-- Recorded data --
========================
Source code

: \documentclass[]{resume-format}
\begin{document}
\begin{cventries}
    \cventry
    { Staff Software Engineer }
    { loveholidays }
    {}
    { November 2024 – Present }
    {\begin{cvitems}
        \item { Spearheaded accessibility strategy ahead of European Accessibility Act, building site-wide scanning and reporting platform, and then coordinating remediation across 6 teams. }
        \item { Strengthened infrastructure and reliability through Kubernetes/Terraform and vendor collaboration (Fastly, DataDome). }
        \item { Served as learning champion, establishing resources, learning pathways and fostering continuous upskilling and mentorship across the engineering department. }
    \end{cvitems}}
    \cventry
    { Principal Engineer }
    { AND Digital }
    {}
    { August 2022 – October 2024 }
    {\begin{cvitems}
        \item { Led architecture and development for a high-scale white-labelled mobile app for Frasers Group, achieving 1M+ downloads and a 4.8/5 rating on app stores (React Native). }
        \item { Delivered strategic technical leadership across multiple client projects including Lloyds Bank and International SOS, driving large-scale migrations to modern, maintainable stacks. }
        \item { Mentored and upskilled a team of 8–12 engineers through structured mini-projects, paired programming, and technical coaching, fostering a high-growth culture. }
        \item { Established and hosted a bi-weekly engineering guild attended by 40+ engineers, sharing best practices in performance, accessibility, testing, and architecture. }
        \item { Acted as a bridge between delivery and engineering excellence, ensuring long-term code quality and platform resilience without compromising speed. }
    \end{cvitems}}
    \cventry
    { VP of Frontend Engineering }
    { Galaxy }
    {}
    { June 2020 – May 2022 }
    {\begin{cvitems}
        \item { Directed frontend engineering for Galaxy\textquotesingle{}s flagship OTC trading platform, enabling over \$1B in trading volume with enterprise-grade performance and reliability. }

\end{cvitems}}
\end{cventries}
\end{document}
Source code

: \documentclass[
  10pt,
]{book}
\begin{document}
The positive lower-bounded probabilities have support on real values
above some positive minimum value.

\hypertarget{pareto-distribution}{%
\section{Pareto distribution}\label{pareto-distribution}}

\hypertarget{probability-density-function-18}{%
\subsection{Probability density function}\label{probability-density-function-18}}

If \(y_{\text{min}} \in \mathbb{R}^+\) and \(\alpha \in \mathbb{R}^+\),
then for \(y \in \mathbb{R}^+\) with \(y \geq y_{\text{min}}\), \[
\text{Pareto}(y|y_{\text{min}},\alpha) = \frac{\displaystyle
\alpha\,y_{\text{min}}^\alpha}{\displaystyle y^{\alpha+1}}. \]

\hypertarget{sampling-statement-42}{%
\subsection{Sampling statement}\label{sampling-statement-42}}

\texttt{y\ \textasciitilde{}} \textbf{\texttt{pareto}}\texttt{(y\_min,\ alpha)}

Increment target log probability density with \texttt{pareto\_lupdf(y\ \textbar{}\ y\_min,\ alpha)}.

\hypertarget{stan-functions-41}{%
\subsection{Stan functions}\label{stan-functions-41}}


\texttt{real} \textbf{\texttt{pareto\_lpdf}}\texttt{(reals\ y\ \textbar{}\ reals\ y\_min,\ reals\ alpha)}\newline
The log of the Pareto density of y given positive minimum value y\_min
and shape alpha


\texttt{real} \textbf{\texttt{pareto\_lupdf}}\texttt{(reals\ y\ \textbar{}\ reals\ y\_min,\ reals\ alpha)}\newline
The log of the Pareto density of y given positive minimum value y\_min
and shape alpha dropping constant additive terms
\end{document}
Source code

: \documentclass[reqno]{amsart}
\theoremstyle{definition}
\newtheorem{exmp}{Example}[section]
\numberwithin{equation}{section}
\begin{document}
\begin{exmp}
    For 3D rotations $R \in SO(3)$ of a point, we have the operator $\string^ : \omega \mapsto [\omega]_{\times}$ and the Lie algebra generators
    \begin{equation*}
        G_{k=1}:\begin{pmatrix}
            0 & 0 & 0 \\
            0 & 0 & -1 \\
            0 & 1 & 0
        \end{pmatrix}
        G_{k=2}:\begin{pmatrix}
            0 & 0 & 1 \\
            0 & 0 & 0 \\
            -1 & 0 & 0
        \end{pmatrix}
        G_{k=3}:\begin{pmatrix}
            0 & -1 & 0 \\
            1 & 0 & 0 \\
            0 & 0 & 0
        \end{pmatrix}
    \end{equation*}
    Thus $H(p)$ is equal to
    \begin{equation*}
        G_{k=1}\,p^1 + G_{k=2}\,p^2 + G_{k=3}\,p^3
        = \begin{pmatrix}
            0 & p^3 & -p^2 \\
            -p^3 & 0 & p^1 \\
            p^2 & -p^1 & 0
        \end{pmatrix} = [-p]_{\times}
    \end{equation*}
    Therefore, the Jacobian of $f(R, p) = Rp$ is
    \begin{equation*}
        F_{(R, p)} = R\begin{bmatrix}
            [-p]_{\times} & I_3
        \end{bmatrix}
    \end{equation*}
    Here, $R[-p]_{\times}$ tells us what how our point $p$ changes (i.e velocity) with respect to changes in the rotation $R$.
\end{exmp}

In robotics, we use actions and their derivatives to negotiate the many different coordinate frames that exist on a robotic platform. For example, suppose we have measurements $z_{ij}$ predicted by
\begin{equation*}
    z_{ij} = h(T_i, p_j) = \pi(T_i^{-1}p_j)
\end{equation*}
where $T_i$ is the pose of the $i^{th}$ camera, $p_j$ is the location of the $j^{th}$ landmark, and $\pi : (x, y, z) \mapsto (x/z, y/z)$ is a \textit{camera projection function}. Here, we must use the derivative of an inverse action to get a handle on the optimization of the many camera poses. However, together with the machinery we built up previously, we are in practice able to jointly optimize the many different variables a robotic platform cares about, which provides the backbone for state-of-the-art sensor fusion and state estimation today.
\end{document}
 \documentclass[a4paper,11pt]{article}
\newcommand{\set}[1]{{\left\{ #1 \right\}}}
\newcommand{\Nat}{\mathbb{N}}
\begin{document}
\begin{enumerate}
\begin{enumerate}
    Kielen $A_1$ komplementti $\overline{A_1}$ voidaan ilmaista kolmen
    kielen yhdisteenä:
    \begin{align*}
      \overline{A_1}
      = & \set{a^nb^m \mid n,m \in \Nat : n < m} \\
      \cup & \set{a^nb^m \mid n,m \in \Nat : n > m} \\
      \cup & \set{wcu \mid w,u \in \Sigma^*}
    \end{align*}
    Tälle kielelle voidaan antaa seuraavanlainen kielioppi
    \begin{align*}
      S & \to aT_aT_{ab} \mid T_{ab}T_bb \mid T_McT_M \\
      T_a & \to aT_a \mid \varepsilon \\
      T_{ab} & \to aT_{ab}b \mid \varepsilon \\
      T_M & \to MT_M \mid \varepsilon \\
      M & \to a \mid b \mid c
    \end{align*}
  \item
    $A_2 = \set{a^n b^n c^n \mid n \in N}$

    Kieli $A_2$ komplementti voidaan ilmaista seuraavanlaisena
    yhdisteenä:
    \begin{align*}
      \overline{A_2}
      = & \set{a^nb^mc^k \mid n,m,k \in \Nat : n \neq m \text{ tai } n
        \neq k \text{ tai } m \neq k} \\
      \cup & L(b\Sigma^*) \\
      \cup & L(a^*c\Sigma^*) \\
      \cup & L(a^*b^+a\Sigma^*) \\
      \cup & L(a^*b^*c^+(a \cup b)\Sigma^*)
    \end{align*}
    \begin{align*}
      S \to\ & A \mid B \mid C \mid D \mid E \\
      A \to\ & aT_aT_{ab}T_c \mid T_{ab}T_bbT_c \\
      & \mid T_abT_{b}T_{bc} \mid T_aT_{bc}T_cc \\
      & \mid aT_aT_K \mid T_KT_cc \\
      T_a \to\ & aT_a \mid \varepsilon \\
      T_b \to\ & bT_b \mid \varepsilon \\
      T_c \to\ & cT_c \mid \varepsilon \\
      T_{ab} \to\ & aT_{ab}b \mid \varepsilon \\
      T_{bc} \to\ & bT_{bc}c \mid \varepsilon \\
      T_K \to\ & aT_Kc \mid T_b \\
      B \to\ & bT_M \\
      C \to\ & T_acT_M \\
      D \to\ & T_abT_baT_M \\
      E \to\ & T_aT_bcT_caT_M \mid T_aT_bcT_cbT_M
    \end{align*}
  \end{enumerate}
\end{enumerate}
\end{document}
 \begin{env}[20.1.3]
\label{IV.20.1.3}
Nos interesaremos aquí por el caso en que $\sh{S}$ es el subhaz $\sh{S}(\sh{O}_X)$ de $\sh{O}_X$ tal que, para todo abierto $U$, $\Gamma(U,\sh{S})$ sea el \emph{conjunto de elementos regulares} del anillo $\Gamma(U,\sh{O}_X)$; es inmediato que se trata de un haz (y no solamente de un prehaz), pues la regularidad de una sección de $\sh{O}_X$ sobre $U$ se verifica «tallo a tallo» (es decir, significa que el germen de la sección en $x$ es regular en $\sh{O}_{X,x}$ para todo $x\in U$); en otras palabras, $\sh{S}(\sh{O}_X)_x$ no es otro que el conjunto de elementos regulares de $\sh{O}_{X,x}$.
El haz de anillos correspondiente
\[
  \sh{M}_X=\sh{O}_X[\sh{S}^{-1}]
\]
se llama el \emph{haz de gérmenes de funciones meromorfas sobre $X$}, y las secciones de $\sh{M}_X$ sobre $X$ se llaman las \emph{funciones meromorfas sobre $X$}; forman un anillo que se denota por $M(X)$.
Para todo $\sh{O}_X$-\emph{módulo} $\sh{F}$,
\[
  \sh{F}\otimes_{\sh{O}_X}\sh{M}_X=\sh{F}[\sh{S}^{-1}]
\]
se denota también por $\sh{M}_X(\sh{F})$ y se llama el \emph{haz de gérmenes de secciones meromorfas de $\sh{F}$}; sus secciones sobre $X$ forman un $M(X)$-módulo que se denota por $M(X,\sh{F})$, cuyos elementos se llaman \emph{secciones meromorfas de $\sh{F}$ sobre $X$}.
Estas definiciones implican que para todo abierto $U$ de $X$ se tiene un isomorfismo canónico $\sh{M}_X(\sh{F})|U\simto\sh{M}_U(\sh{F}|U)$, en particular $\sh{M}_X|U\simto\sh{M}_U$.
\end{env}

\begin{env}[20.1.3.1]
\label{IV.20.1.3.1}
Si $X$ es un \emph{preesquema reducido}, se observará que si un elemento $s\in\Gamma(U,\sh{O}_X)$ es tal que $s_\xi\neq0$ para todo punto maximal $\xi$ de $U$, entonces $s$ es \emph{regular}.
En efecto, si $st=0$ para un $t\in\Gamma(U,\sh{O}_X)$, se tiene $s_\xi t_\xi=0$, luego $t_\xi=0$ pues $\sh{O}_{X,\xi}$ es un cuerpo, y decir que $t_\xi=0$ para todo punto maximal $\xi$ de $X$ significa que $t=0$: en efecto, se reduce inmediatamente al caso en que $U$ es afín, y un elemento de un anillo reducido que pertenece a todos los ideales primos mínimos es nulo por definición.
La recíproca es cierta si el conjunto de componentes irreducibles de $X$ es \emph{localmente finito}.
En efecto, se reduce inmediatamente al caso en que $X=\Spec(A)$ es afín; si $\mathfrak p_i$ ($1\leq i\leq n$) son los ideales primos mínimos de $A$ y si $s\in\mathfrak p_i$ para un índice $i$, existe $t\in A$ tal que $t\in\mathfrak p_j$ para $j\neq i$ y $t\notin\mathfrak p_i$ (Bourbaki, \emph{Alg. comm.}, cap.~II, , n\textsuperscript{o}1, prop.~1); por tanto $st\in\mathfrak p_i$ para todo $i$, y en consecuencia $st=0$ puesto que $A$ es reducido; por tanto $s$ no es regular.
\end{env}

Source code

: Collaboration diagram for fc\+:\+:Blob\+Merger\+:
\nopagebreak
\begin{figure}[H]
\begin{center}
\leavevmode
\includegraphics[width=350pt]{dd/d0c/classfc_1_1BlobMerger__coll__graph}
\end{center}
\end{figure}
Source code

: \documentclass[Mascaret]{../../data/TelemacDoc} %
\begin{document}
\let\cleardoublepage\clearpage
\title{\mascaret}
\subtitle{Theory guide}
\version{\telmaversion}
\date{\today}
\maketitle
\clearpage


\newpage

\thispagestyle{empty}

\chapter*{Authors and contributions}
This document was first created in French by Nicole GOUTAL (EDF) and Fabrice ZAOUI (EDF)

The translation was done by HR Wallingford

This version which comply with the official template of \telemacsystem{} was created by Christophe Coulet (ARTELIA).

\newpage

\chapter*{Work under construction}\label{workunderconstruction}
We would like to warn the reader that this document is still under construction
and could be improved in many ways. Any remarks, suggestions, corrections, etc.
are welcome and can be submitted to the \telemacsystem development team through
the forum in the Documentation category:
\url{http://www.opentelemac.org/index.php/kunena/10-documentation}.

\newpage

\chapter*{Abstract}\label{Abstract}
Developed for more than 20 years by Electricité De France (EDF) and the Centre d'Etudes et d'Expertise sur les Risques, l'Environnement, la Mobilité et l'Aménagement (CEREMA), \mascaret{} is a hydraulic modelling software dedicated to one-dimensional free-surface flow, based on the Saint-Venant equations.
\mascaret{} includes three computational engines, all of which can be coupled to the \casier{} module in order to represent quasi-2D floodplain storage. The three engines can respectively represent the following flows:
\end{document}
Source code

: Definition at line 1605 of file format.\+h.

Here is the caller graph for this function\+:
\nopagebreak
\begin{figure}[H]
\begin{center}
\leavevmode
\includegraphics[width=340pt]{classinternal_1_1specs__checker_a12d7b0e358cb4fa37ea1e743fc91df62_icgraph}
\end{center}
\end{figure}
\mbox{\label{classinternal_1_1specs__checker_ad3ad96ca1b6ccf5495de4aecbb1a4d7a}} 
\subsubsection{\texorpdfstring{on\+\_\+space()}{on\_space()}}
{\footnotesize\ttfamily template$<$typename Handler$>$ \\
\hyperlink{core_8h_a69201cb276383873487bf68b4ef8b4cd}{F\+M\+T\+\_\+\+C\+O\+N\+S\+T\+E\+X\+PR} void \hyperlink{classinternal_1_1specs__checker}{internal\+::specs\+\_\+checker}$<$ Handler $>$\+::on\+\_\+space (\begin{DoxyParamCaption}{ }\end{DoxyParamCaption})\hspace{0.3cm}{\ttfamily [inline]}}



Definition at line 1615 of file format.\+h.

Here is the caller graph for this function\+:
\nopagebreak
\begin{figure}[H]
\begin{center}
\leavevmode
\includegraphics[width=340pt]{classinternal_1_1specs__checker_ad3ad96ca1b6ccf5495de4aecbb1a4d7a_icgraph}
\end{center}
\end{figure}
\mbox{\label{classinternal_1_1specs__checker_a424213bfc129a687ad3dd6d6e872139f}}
========================
-- Exercise objective --
Among the lines above, find those containing the word "overline" and copy each.

-- Solution to this problem --
    Kielen $A_1$ komplementti $\overline{A_1}$ voidaan ilmaista kolmen
      \overline{A_1}
      \overline{A_2}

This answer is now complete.